Understanding CVE-2023-22407
This section delves into the specifics of CVE-2023-22407, detailing the impact, technical aspects, affected systems, and mitigation strategies.
What is CVE-2023-22407?
The CVE-2023-22407 vulnerability is classified as an Incomplete Cleanup flaw in the Routing Protocol Daemon (rpd) of Juniper Networks Junos OS and Junos OS Evolved. It allows an adjacent, unauthenticated attacker to instigate a Denial of Service (DoS) attack by causing an rpd crash with a specific MPLS TE tunnel configuration change on a directly connected router.
The Impact of CVE-2023-22407
The vulnerability presents a medium severity risk, with a CVSSv3.1 base score of 6.5. It poses a high availability impact, potentially leading to service disruption due to an rpd crash triggered by a malicious MPLS TE tunnel configuration change.
Technical Details of CVE-2023-22407
In this section, we will explore the vulnerability description, affected systems and versions, as well as the exploitation mechanism.
Vulnerability Description
The vulnerability arises from inadequate cleanup in the rpd of Juniper Networks Junos OS and Junos OS Evolved, enabling unauthorized entities to induce a DoS condition by causing an rpd crash via specific MPLS TE tunnel configuration changes.
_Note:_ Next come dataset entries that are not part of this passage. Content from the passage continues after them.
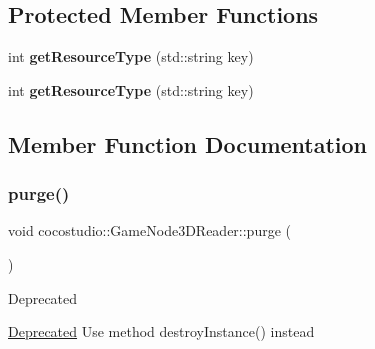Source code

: \subsection*{Protected Member Functions}
\begin{DoxyCompactItemize}
\item 
\mbox{\label{classcocostudio_1_1GameNode3DReader_a8a350d7ae0aa29ea496bf33d5df0c77d}} 
int {\bfseries get\+Resource\+Type} (std\+::string key)
\item 
\mbox{\label{classcocostudio_1_1GameNode3DReader_a8a350d7ae0aa29ea496bf33d5df0c77d}} 
int {\bfseries get\+Resource\+Type} (std\+::string key)
\end{DoxyCompactItemize}


\subsection{Member Function Documentation}
\mbox{\label{classcocostudio_1_1GameNode3DReader_a3d35fe546c6f1b8293d4d61a020077c1}} 
\subsubsection{\texorpdfstring{purge()}{purge()}\hspace{0.1cm}{\footnotesize\ttfamily [1/2]}}
{\footnotesize\ttfamily void cocostudio\+::\+Game\+Node3\+D\+Reader\+::purge (\begin{DoxyParamCaption}{ }\end{DoxyParamCaption})\hspace{0.3cm}{\ttfamily [static]}}

\begin{DoxyRefDesc}{Deprecated}
\item[\hyperlink{deprecated__deprecated000088}{Deprecated}]Use method destroy\+Instance() instead \end{DoxyRefDesc}
\mbox{\label{classcocostudio_1_1GameNode3DReader_a30a866505d94a69961443e6803bb2c0e}} 
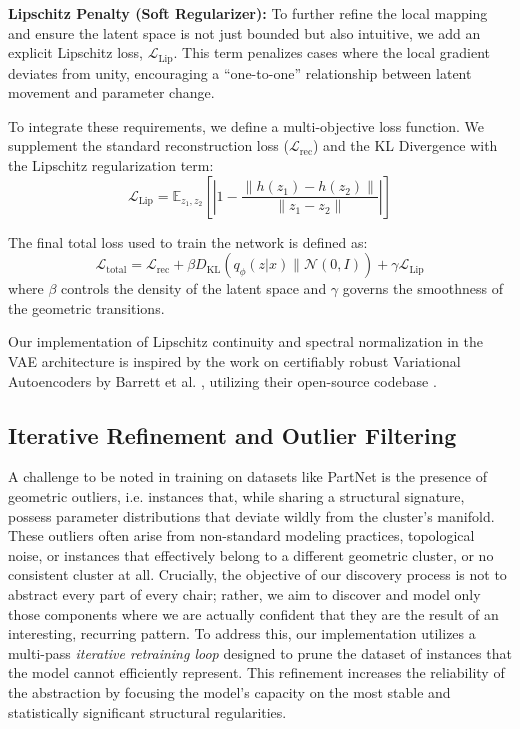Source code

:\documentclass{thesis}
\begin{document}
\textbf{Lipschitz Penalty (Soft Regularizer):} To further refine the local mapping and ensure the latent space is not just bounded but also intuitive, we add an explicit Lipschitz loss, $\mathcal{L}_{\text{Lip}}$. This term penalizes cases where the local gradient deviates from unity, encouraging a ``one-to-one'' relationship between latent movement and parameter change. 

To integrate these requirements, we define a multi-objective loss function. We supplement the standard reconstruction loss ($\mathcal{L}_{\text{rec}}$) and the KL Divergence with the Lipschitz regularization term:
\begin{equation}
\mathcal{L}_{\text{Lip}} = \mathbb{E}_{z_1, z_2} \left[ \left| 1 - \frac{\|h(z_1) - h(z_2)\|}{\|z_1 - z_2\|} \right| \right]
\end{equation}

The final total loss used to train the network is defined as:
\begin{equation}
\mathcal{L}_{\text{total}} = \mathcal{L}_{\text{rec}} + \beta D_{\text{KL}}(q_\phi(z|x) \| \mathcal{N}(0, I)) + \gamma \mathcal{L}_{\text{Lip}}
\end{equation}
where $\beta$ controls the density of the latent space and $\gamma$ governs the smoothness of the geometric transitions.

Our implementation of Lipschitz continuity and spectral normalization in the VAE architecture is inspired by the work on certifiably robust Variational Autoencoders by Barrett et al. \cite{Barrett2021}, utilizing their open-source codebase \cite{Barrett_Lipschitz_VAEs}.

\subsection{Iterative Refinement and Outlier Filtering}

A challenge to be noted in training on datasets like PartNet is the presence of geometric outliers, i.e. instances that, while sharing a structural signature, possess parameter distributions that deviate wildly from the cluster's manifold. These outliers often arise from non-standard modeling practices, topological noise, or instances that effectively belong to a different geometric cluster, or no consistent cluster at all. Crucially, the objective of our discovery process is not to abstract every part of every chair; rather, we aim to discover and model only those components where we are actually confident that they are the result of an interesting, recurring pattern. To address this, our implementation utilizes a multi-pass \textit{iterative retraining loop} designed to prune the dataset of instances that the model cannot efficiently represent. This refinement increases the reliability of the abstraction by focusing the model's capacity on the most stable and statistically significant structural regularities.
\end{document}
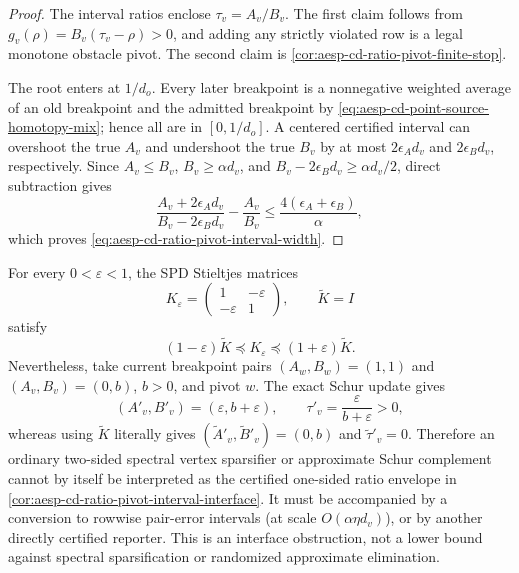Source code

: \begin{proof}
The interval ratios enclose \(\tau_v=A_v/B_v\).  The first claim follows
from
\(g_v(\rho)=B_v(\tau_v-\rho)>0\), and adding any strictly violated row is a
legal monotone obstacle pivot.  The second claim is
\cref{cor:aesp-cd-ratio-pivot-finite-stop}.

The root enters at \(1/d_o\).  Every later breakpoint is a nonnegative
weighted average of an old breakpoint and the admitted breakpoint by
\cref{eq:aesp-cd-point-source-homotopy-mix}; hence all are in
\([0,1/d_o]\).  A centered certified interval can overshoot the true
\(A_v\) and undershoot the true \(B_v\) by at most
\(2\epsilon_A d_v\) and \(2\epsilon_Bd_v\), respectively.  Since
\(A_v\leq B_v\), \(B_v\geq\alpha d_v\), and
\(B_v-2\epsilon_Bd_v\geq\alpha d_v/2\), direct subtraction gives
\begin{equation*}
 \frac{A_v+2\epsilon_A d_v}{B_v-2\epsilon_Bd_v}
 -\frac{A_v}{B_v}
 \leq\frac{4(\epsilon_A+\epsilon_B)}{\alpha},
\end{equation*}
which proves \cref{eq:aesp-cd-ratio-pivot-interval-width}.
\end{proof}

\begin{proposition}
\label{prop:aesp-cd-spectral-schur-ratio-stop}
For every \(0<\varepsilon<1\), the SPD Stieltjes matrices
\begin{equation*}
 K_\varepsilon=
 \begin{pmatrix}1&-\varepsilon\\-\varepsilon&1\end{pmatrix},
 \qquad
 \widetilde K=I
\end{equation*}
satisfy
\begin{equation*}
 (1-\varepsilon)\widetilde K
 \preceq K_\varepsilon
 \preceq(1+\varepsilon)\widetilde K.
\end{equation*}
Nevertheless, take current breakpoint pairs
\((A_w,B_w)=(1,1)\) and \((A_v,B_v)=(0,b)\), \(b>0\), and pivot \(w\).
The exact Schur update gives
\begin{equation*}
 (A'_v,B'_v)=(\varepsilon,b+\varepsilon),
 \qquad \tau'_v=\frac{\varepsilon}{b+\varepsilon}>0,
\end{equation*}
whereas using \(\widetilde K\) literally gives
\((\widetilde A'_v,\widetilde B'_v)=(0,b)\) and
\(\widetilde\tau'_v=0\).
Therefore an ordinary two-sided spectral vertex sparsifier or approximate
Schur complement cannot by itself be interpreted as the certified one-sided
ratio envelope in
\cref{cor:aesp-cd-ratio-pivot-interval-interface}.  It must be accompanied
by a conversion to rowwise pair-error intervals (at scale
\(O(\alpha\eta d_v)\)), or by another directly certified reporter.  This is
an interface obstruction, not a lower bound against spectral sparsification
or randomized approximate elimination.
\end{proposition}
Affected Systems and Versions
The impacted systems include Juniper Networks Junos OS versions prior to 18.4R2-S7, 19.1 versions prior to 19.1R3-S2, 19.2 versions prior to 19.2R3, 19.3 versions prior to 19.3R3, 19.4 versions prior to 19.4R3, 20.1 versions prior to 20.1R2, and 20.2 versions prior to 20.2R2. Similarly, Juniper Networks Junos OS Evolved versions affected are those preceding 19.2R3-EVO, 19.3 versions before 19.3R3-EVO, 19.4 versions prior to 19.4R3-EVO, 20.1 versions before 20.1R3-EVO, and 20.2 versions prior to 20.2R2-EVO.
Exploitation Mechanism
As of the latest information, there is no reported malicious exploitation of this vulnerability by threat actors, as confirmed by the Juniper SIRT team.
Mitigation and Prevention
This segment provides insights into immediate steps to take, long-term security practices, and information about patching and updates.
Immediate Steps to Take
To mitigate the risk posed by CVE-2023-22407, it is recommended to remove the problematic configuration "protocols rsvp interface <interface> link-protection max-bypasses" from the affected devices running vulnerable versions of Junos OS and Junos OS Evolved.
Long-Term Security Practices
Implementing stringent access controls, network segmentation, and regular security audits can bolster the overall security posture, reducing the likelihood of successful attacks exploiting similar vulnerabilities.
Patching and Updates
Juniper Networks has released software updates aimed at addressing CVE-2023-22407. Users are advised to upgrade their Junos OS installations to versions 18.4R2-S7, 19.1R3-S2, 19.2R3, 19.3R3, 19.4R3, 20.1R2, 20.2R2, 20.3R1, or subsequent releases. For Junos OS Evolved, the fixed versions are 19.2R3-EVO, 19.3R3-EVO, 19.4R3-EVO, 20.1R3-EVO, 20.2R2-EVO, 20.3R1-EVO, and all subsequent releases.